Here’s Why It’s Time for Manufacturing to Look Up
Overall industrial production increased 0.4 percent on the month in August, according to the U.S. Federal Reserve. The data narrowly missed expectations for a 0.5 percent increase and are slightly underwhelming after the zero percent growth experienced in July. Industrial production growth has struggled to remain positive over the past 12 months on the back of a fickle recovery in manufacturing and ongoing economic headwinds. The overall production index edged up 0.4 points to 99.4.
The Federal Reserve’s industrial production index is broken down into three major industry groups: manufacturing, mining, and utilities. The index and its components are pegged to a 2007 level of 100. The most-watched segment is manufacturing, which increased 0.7 percent on the month to 96. The increase in the manufacturing component came in ahead of expectations but follows a minor contraction in July. The manufacturing index is up 2.6 points on the year, compared to a 2.7 point annual increase in the overall index.
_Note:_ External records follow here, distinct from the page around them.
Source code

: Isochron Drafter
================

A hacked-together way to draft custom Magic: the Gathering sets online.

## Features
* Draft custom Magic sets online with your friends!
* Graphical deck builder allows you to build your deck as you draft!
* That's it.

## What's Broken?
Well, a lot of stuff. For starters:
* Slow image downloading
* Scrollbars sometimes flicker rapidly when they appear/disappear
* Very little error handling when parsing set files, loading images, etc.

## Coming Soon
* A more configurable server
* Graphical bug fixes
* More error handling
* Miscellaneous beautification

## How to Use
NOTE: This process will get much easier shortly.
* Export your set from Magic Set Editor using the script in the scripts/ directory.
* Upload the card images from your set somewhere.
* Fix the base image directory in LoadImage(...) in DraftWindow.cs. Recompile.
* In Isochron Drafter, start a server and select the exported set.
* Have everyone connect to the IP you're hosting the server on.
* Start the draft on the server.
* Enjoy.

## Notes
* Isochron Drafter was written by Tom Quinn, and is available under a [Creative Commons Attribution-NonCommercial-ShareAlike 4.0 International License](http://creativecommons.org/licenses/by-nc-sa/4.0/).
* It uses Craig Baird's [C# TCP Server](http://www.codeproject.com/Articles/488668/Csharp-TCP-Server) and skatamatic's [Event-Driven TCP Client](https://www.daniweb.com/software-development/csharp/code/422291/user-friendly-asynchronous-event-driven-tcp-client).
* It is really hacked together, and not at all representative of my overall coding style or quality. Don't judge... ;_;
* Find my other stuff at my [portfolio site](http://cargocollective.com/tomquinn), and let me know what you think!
The production of durable goods increased 2.5 percent on the month, while the index for consumer nondurable goods declined 0.3 percent, its fifth consecutive month without positive growth. The rebound in durable goods production was led in part by strong gains in the production of automotive products.
In general, the goods producing sector acts as a bellwether for the broader economy, helping inform investors about the economic backdrop against which they are making decisions. With this in mind, recent overall manufacturing conditions have been improving modestly.
Markit’s final U.S. Manufacturing Purchasing Managers’ Index for August declined from 53.7 in July to 53.1 in August, still indicating growth but at a slower rate than before. The decline was led by accelerating contraction in the stocks of purchases and stocks of finished goods components as firms reduced inventories. The backlogs of work component also fell into contraction between July and August.
Declines were also registered in major components like output and new export orders, which both expanded for the month but at a slower rate than before. Input prices also continued to climb, with increases in the price of raw materials like oil and steel, but overall inflation was below a recent peak seen in July. Responding to these price pressures, output prices increased more quickly, but, overall, movement was relatively slow. Importantly, the new orders component increased, signaling expansion at a faster rate than before.
Separately, the Manufacturing Report on Business, compiled by the Institute for Supply Management, showed a modest improvement in manufacturing conditions in the United States in August.
The production component of the ISM index slowed from 65 in July to 62.4 in August but still showed expansion and, next to new orders, was the highest reading of any index for the month. Consistent with Markit’s findings, the ISM report showed a contraction in inventories. Data from the report suggest that there may be an increase in production in the coming months to replace inventory and satisfy the incoming demand.
The highly watched employment component declined by 1.1 points to 53.3 in August, still indicating growth but at a slower rate than before.
August’s industrial production data was broadly consistent with the manufacturing data.